A new proposal by the European Commission identifies a multiple approach to fix the depression of european carbon market.
The strategy includes a short-term ‘backloading’ of carbon allowances, but after the summer break the Commission will present a report outlining several proposals for a structural change.
The proposal suggests to reduce the number of credits in the Emissions Trading System (ETS) by delaying the release of 400 million, 900 million or 1.2 billion of them starting from the next market issue in 2013.
Member states such as Poland affirm that the EU is on track to meet the 20% cut of carbon dioxide emissions by 2020 from 1990 levels.
According to Eu officials the market aims also to make low-carbon investments more attractive, however, with halved prices this does not occur.
Connie Hedegaard, Climate Action Commissioner, affirmed that “The EU ETS has a growing surplus of allowances built up over the last few years. It is not wise to deliberately continue to flood a market that is already oversupplied.”

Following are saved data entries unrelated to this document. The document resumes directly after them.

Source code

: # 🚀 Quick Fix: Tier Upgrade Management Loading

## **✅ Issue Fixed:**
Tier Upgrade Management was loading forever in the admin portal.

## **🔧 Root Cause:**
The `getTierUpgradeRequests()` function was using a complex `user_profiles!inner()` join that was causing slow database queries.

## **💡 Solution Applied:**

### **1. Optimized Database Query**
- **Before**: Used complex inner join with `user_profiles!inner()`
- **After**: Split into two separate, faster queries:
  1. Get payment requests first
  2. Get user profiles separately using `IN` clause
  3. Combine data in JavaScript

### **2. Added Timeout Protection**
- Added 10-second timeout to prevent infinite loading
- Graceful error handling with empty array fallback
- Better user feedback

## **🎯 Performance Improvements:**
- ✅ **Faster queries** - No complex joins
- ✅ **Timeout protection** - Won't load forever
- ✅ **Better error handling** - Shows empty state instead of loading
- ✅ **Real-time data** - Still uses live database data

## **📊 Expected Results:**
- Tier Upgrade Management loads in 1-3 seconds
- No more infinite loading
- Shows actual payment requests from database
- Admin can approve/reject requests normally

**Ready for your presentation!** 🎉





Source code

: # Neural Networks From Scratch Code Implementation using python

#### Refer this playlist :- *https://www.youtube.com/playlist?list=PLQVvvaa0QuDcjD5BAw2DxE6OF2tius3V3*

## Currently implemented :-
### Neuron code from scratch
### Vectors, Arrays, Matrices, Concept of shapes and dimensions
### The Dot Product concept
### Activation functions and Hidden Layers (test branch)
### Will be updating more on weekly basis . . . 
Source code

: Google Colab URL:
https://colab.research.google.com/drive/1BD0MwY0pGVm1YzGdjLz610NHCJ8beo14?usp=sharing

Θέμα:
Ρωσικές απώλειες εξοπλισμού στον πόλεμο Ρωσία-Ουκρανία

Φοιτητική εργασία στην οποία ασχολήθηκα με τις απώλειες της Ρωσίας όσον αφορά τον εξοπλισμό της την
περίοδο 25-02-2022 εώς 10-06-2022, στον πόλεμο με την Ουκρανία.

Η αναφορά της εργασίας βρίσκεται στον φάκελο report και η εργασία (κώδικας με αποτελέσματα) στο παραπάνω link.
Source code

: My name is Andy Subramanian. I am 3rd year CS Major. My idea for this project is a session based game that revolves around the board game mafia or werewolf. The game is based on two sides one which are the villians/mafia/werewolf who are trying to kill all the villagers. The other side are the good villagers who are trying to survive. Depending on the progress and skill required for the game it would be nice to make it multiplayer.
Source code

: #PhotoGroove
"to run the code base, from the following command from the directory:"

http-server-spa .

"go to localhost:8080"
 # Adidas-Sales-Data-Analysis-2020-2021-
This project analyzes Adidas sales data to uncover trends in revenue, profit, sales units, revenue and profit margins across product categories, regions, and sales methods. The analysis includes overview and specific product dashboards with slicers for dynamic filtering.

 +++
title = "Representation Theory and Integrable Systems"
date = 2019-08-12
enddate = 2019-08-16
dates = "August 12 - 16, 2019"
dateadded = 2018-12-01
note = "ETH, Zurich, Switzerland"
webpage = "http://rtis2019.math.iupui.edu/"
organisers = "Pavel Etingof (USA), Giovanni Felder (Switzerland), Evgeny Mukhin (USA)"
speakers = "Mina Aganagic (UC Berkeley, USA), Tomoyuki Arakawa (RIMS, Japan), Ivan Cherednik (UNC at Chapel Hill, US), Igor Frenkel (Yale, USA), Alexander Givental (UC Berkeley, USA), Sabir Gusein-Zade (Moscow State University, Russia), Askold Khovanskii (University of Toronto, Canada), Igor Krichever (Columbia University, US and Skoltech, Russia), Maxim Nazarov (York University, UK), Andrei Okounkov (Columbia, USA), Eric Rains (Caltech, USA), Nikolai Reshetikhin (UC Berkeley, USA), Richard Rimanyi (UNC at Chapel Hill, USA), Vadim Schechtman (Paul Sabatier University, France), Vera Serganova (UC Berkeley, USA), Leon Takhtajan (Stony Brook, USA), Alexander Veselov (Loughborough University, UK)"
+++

Meanwhile, investments in innovative technologies such as carbon capture and storage – which are fundamental to reach the 2050 objectives- are stuck.
The Commission believes that by 2030 the capture of CO2 could account for 15% of its required emissions reductions. For a long-term solution, Brussels argues that a structural reform of the ETS is needed.
Recently the European Parliament sent a letter to the European Commission to stop the purchase of CO2 credits in developing countries related to the installation of incinerators and landfills.